A low-fat diet with plant extract improved lipid metabolism, gut health, and inflammation in healthy dogs more effectively than a low-fat diet alone.

## Contribution

The study introduces a novel dietary strategy combining low-fat diets with plant extract to enhance lipid metabolism and gut microbiota in dogs.

## Key findings

- Low-fat diets reduced triglycerides, LDL, and bile acids in dogs.
- Plant extract supplementation increased antioxidant capacity and reduced inflammation markers.
- The combination diet enriched beneficial gut bacteria like Lactobacillus and increased metabolites like GABA and glutamine.

## Abstract

Obesity is a common and serious health problem in pets. This study aimed to investigate whether a low-fat diet, with or without supplementation of a specific plant extract blend, could improve lipid metabolism in healthy dogs. In an 8-week animal trial, three dietary regimens were compared: a conventional diet, a low-fat diet, and a low-fat diet supplemented with the plant extracts. The results showed that both low-fat diets regulated lipid metabolism.
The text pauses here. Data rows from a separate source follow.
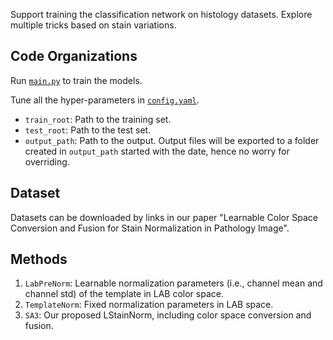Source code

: Support training the classification network on histology datasets. 
Explore multiple tricks based on stain variations.

## Code Organizations

Run [`main.py`](main.py) to train the models.

Tune all the hyper-parameters in [`config.yaml`](config.yaml).
- `train_root`: Path to the training set.
- `test_root`: Path to the test set.
- `output_path`: Path to the output. Output files will be exported to a folder created in `output_path` started with the date, hence no worry for overriding.

## Dataset

Datasets can be downloaded by links in our paper "Learnable Color Space Conversion and Fusion for Stain Normalization in Pathology Image".

## Methods
1. `LabPreNorm`: Learnable normalization parameters (i.e., channel mean and channel std) of the template in LAB color space.
2. `TemplateNorm`: Fixed normalization parameters in LAB space.
3. `SA3`: Our proposed LStainNorm, including color space conversion and fusion.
Furthermore, the low-fat diet with plant extract supplementation enhanced antioxidant capacity, improved intestinal barrier function, modulated the relative abundance of beneficial gut bacteria, and increased beneficial metabolites in beagles. In conclusion, while a simple low-fat diet was effective, its combination with plant extracts provides a more comprehensive dietary strategy.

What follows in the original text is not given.